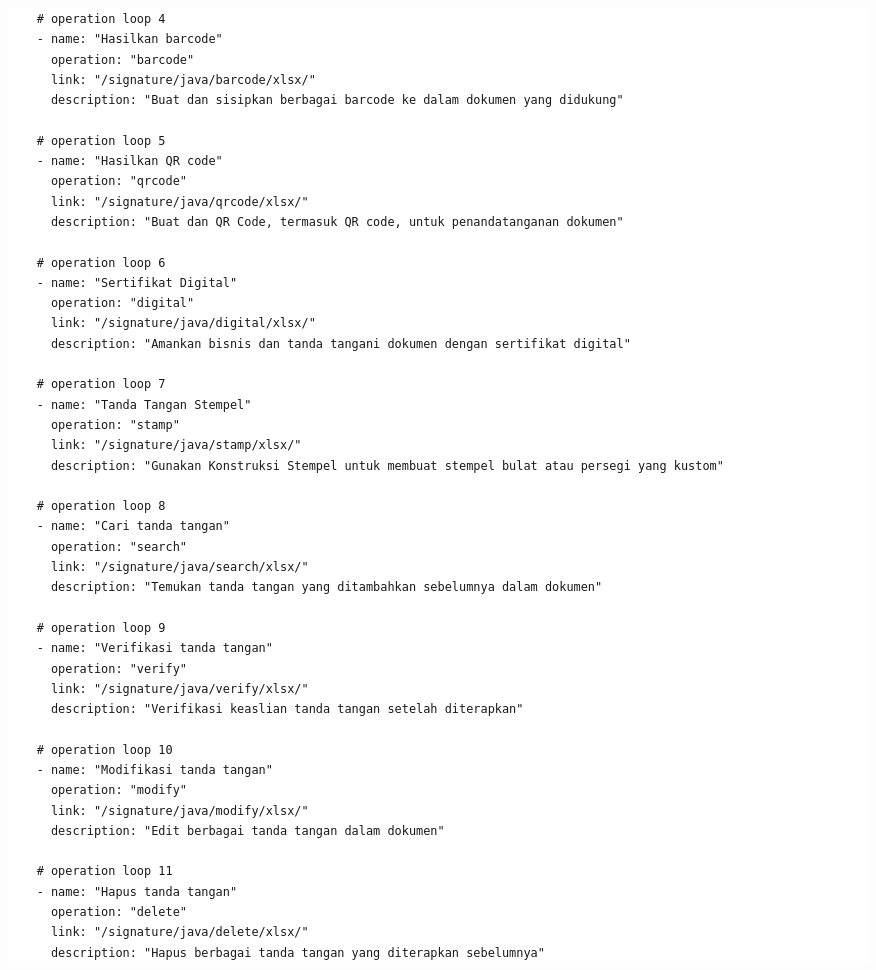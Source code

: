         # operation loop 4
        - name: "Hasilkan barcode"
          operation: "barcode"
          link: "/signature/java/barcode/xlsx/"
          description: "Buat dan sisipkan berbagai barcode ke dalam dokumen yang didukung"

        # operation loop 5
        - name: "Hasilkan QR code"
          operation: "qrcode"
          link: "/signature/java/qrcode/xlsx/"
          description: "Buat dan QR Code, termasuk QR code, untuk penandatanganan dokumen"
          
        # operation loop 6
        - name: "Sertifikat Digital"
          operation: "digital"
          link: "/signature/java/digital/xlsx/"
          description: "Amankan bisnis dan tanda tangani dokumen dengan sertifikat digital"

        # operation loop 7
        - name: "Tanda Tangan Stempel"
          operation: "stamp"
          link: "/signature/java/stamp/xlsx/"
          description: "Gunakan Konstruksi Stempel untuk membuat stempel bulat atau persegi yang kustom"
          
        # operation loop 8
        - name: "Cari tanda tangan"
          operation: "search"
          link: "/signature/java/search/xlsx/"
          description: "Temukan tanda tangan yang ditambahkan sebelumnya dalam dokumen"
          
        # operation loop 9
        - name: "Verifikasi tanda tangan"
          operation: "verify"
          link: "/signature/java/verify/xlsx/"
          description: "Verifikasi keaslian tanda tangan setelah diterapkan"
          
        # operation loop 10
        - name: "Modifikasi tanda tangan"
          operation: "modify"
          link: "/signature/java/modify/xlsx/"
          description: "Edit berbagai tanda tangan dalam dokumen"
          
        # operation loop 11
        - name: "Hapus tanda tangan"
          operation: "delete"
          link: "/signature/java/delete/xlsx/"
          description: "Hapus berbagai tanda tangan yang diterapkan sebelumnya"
____________
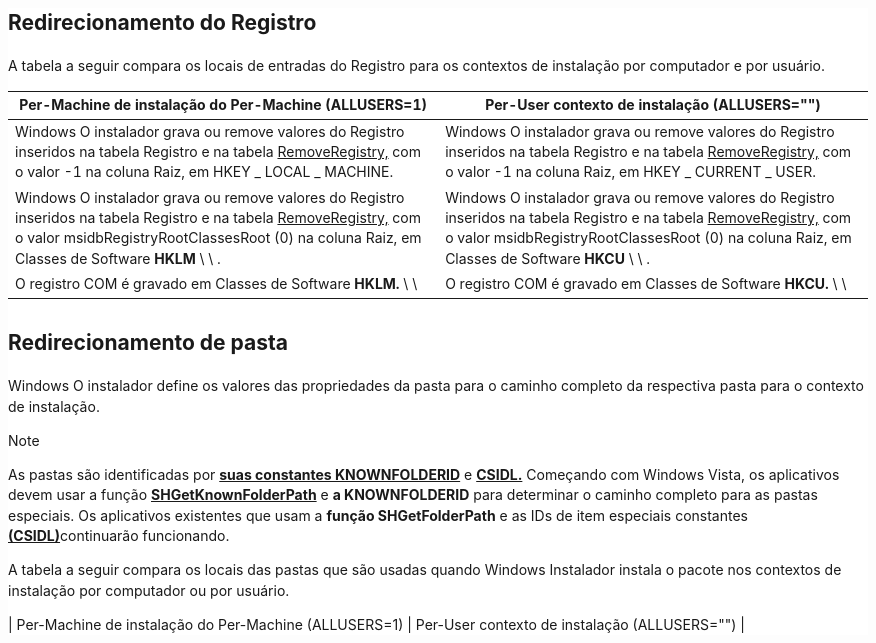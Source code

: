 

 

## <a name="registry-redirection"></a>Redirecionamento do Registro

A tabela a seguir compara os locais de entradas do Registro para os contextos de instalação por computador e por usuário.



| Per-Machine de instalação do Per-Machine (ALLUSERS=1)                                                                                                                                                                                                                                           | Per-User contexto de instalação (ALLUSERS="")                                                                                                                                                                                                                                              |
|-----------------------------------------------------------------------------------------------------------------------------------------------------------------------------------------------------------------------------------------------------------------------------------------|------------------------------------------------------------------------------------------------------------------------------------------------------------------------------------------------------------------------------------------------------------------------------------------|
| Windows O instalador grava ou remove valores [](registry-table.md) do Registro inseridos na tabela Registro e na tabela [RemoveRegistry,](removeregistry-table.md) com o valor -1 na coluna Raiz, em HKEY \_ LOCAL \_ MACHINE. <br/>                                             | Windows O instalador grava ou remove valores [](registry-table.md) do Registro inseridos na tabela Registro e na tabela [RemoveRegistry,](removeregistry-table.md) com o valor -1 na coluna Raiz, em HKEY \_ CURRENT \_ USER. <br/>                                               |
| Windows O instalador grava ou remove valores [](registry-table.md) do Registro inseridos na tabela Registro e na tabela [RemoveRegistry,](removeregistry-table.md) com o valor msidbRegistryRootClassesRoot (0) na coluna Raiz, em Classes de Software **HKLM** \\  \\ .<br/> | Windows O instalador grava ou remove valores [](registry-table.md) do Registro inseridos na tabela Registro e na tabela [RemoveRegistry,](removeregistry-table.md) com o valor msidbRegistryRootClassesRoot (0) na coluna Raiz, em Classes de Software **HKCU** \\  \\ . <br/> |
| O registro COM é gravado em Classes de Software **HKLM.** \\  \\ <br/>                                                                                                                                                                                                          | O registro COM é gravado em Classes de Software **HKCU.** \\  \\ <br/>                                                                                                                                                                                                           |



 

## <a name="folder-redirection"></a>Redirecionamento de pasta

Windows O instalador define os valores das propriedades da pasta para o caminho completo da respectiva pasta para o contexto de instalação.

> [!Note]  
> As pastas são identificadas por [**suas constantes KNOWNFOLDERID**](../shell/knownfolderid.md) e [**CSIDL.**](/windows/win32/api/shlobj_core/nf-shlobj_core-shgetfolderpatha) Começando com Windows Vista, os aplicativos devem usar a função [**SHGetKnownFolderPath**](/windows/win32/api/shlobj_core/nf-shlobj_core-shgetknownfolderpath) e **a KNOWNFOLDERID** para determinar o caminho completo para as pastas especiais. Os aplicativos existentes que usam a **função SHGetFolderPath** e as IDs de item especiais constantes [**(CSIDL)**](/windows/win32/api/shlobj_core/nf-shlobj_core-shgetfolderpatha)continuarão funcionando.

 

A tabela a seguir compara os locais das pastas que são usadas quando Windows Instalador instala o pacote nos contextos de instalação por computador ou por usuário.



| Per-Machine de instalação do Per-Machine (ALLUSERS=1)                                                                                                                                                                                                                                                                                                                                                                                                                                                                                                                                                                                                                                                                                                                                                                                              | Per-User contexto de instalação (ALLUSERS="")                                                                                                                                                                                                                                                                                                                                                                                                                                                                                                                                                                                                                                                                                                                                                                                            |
____________
In the entries above, which lines hold the word "yang"? Copy them out.

          description: "Buat dan sisipkan berbagai barcode ke dalam dokumen yang didukung"
          description: "Gunakan Konstruksi Stempel untuk membuat stempel bulat atau persegi yang kustom"
          description: "Temukan tanda tangan yang ditambahkan sebelumnya dalam dokumen"
          description: "Hapus berbagai tanda tangan yang diterapkan sebelumnya"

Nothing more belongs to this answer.